Problem: We consider a classification problem with two classes having equal probability and their corresponding points in R2 as follows: \begin{align*} &\text{Class } y_1 = 1: x_1 = (1,1)^T\\ &\text{Class } y_2 = -1: x_2 = (-1,-1)^T, x_3 = (1,0)^T, x_4 =(0,1)^T. \end{align*} Find the separating hyperplane given by SVM classifier.

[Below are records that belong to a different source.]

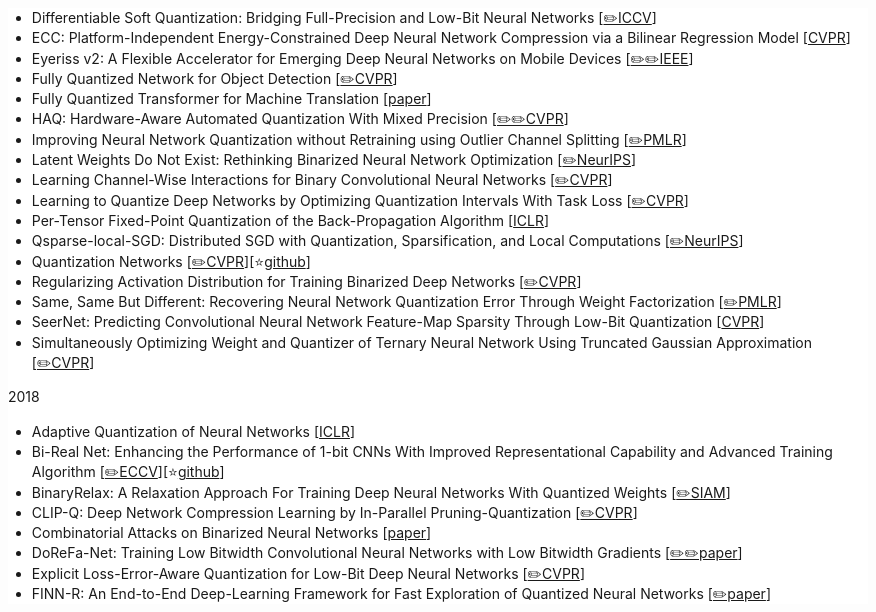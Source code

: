 - Differentiable Soft Quantization: Bridging Full-Precision and Low-Bit Neural Networks [[✏️ICCV](https://openaccess.thecvf.com/content_ICCV_2019/html/Gong_Differentiable_Soft_Quantization_Bridging_Full-Precision_and_Low-Bit_Neural_Networks_ICCV_2019_paper.html)]
- ECC: Platform-Independent Energy-Constrained Deep Neural Network Compression via a Bilinear Regression Model [[CVPR](https://openaccess.thecvf.com/content_CVPR_2019/html/Yang_ECC_Platform-Independent_Energy-Constrained_Deep_Neural_Network_Compression_via_a_Bilinear_CVPR_2019_paper.html)]
- Eyeriss v2: A Flexible Accelerator for Emerging Deep Neural Networks on Mobile Devices [[✏️✏️IEEE](https://ieeexplore.ieee.org/abstract/document/8686088)]
- Fully Quantized Network for Object Detection [[✏️CVPR](https://openaccess.thecvf.com/content_CVPR_2019/html/Li_Fully_Quantized_Network_for_Object_Detection_CVPR_2019_paper.html)]
- Fully Quantized Transformer for Machine Translation [[paper](V)]
- HAQ: Hardware-Aware Automated Quantization With Mixed Precision [[✏️✏️CVPR](https://openaccess.thecvf.com/content_CVPR_2019/html/Wang_HAQ_Hardware-Aware_Automated_Quantization_With_Mixed_Precision_CVPR_2019_paper.html)]
- Improving Neural Network Quantization without Retraining using Outlier Channel Splitting [[✏️PMLR](http://proceedings.mlr.press/v97/zhao19c.html)]
- Latent Weights Do Not Exist: Rethinking Binarized Neural Network Optimization [[✏️NeurIPS](https://proceedings.neurips.cc/paper/2019/hash/9ca8c9b0996bbf05ae7753d34667a6fd-Abstract.html)]
- Learning Channel-Wise Interactions for Binary Convolutional Neural Networks [[✏️CVPR](https://openaccess.thecvf.com/content_CVPR_2019/html/Wang_Learning_Channel-Wise_Interactions_for_Binary_Convolutional_Neural_Networks_CVPR_2019_paper.html)]
- Learning to Quantize Deep Networks by Optimizing Quantization Intervals With Task Loss [[✏️CVPR](https://openaccess.thecvf.com/content_CVPR_2019/html/Jung_Learning_to_Quantize_Deep_Networks_by_Optimizing_Quantization_Intervals_With_CVPR_2019_paper.html)]
- Per-Tensor Fixed-Point Quantization of the Back-Propagation Algorithm [[ICLR](https://arxiv.org/abs/1812.11732)]
- Qsparse-local-SGD: Distributed SGD with Quantization, Sparsification, and Local Computations [[✏️NeurIPS](https://proceedings.neurips.cc/paper/2019/hash/d202ed5bcfa858c15a9f383c3e386ab2-Abstract.html)]
- Quantization Networks [[✏️CVPR](https://openaccess.thecvf.com/content_CVPR_2019/html/Yang_Quantization_Networks_CVPR_2019_paper.html)][⭐[github](https://github.com/aliyun/alibabacloud-quantization-networks)]
- Regularizing Activation Distribution for Training Binarized Deep Networks [[✏️CVPR](https://openaccess.thecvf.com/content_CVPR_2019/html/Ding_Regularizing_Activation_Distribution_for_Training_Binarized_Deep_Networks_CVPR_2019_paper.html)]
- Same, Same But Different: Recovering Neural Network Quantization Error Through Weight Factorization [[✏️PMLR](https://proceedings.mlr.press/v97/meller19a.html)]
- SeerNet: Predicting Convolutional Neural Network Feature-Map Sparsity Through Low-Bit Quantization [[CVPR](https://openaccess.thecvf.com/content_CVPR_2019/html/Cao_SeerNet_Predicting_Convolutional_Neural_Network_Feature-Map_Sparsity_Through_Low-Bit_Quantization_CVPR_2019_paper.html)]
- Simultaneously Optimizing Weight and Quantizer of Ternary Neural Network Using Truncated Gaussian Approximation [[✏️CVPR](https://openaccess.thecvf.com/content_CVPR_2019/html/He_Simultaneously_Optimizing_Weight_and_Quantizer_of_Ternary_Neural_Network_Using_CVPR_2019_paper.html)]

2018
- Adaptive Quantization of Neural Networks [[ICLR](https://openreview.net/forum?id=SyOK1Sg0W)]
- Bi-Real Net: Enhancing the Performance of 1-bit CNNs With Improved Representational Capability and Advanced Training Algorithm [[✏️ECCV](https://openaccess.thecvf.com/content_ECCV_2018/html/zechun_liu_Bi-Real_Net_Enhancing_ECCV_2018_paper.html)][⭐[github](https://github.com/liuzechun/Bi-Real-net)]
- BinaryRelax: A Relaxation Approach For Training Deep Neural Networks With Quantized Weights [[✏️SIAM](https://scholar.google.com/scholar?hl=en&as_sdt=0%2C5&q=BinaryRelax%3A+A+Relaxation+Approach+For+Training+Deep+Neural+Networks+With+Quantized+Weights&btnG=)]
- CLIP-Q: Deep Network Compression Learning by In-Parallel Pruning-Quantization [[✏️CVPR](Q_Deep_Network_CVPR_2018_paper)]
- Combinatorial Attacks on Binarized Neural Networks [[paper](https://arxiv.org/abs/1810.03538)]
- DoReFa-Net: Training Low Bitwidth Convolutional Neural Networks with Low Bitwidth Gradients [[✏️✏️paper](https://arxiv.org/abs/1606.06160)]
- Explicit Loss-Error-Aware Quantization for Low-Bit Deep Neural Networks [[✏️CVPR](https://openaccess.thecvf.com/content_cvpr_2018/html/Zhou_Explicit_Loss-Error-Aware_Quantization_CVPR_2018_paper.html)]
- FINN-R: An End-to-End Deep-Learning Framework for Fast Exploration of Quantized Neural Networks [[✏️paper](https://dl.acm.org/doi/abs/10.1145/3242897)]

My attempt: Consider the Lagragian function $$L(w,b,\alpha) = \dfrac{1}{2}\Vert w\Vert^2 + \sum_{i=1}^{4}\alpha_i(1-y_i(\langle w,x_i\rangle+b)),\ \alpha_i \ge 0.$$
KKT conditions for the primal problem: \begin{align*} &1-y_i(\langle w,x_i\rangle+b \le 0, \forall i= \overline{1,4} \tag{1}\\ &\alpha_i \ge 0, \forall i = \overline{1,4}. \tag{2}\\ &\alpha_i(1-y_i(\langle w,x_i\rangle+b) = 0 \tag{3}\\ &\dfrac{\partial L}{\partial w}(w,b,\alpha) = w - \sum_{i=1}^{4}\alpha_i y_i x_i = 0 \tag{4}\\ &\dfrac{\partial L}{\partial b}(w,b,\alpha) = - \sum_{i=1}^{4}\alpha_i y_i = 0 \tag{5} \end{align*}
Hence, the dual Lagrangian function is $$g(\alpha) = \dfrac{-1}{2}\alpha^T H\alpha + \alpha^T\cdot 1,$$ where $H = [H_{ij}]_{i,j=\overline{1,4}}$, with $H_{ij} = y_iy_j\langle x_i,x_j\rangle$. The dual problem now is \begin{align*} &\max_{\alpha} g(\alpha) \Leftrightarrow \min_{\alpha} \left\{\dfrac{1}{2}\alpha^T H \alpha - \alpha^T \cdot 1\right\}\\ \text{s.t }& \alpha_i \ge 0, \forall i = \overline{1,4}\\ &\sum_{i=1}^{4} \alpha_iy_i = 0. \end{align*}
KKT conditions for the dual problem: $$L_D(\alpha,\lambda) = \dfrac{1}{2}\alpha^T H \alpha - \alpha^T \cdot 1 + \lambda\sum_{i=1}^4 \alpha_i y_i$$ \begin{align*} &\alpha_i \ge 0 \tag{6}\\ &\sum_{i=1}^4 \alpha_iy_i = 0 \tag{7}\\ &H\alpha -1 + \lambda y = 0 \tag{8} \end{align*} Combining (7) and (8), we have the linear systems of 5 equations and 5 variables. I expected that this system has a solution but it did not. So, I wonder why it happened because if the dual problem has no solution then the primal does. But by plotting these data points, we can easily see the separating hyperplane.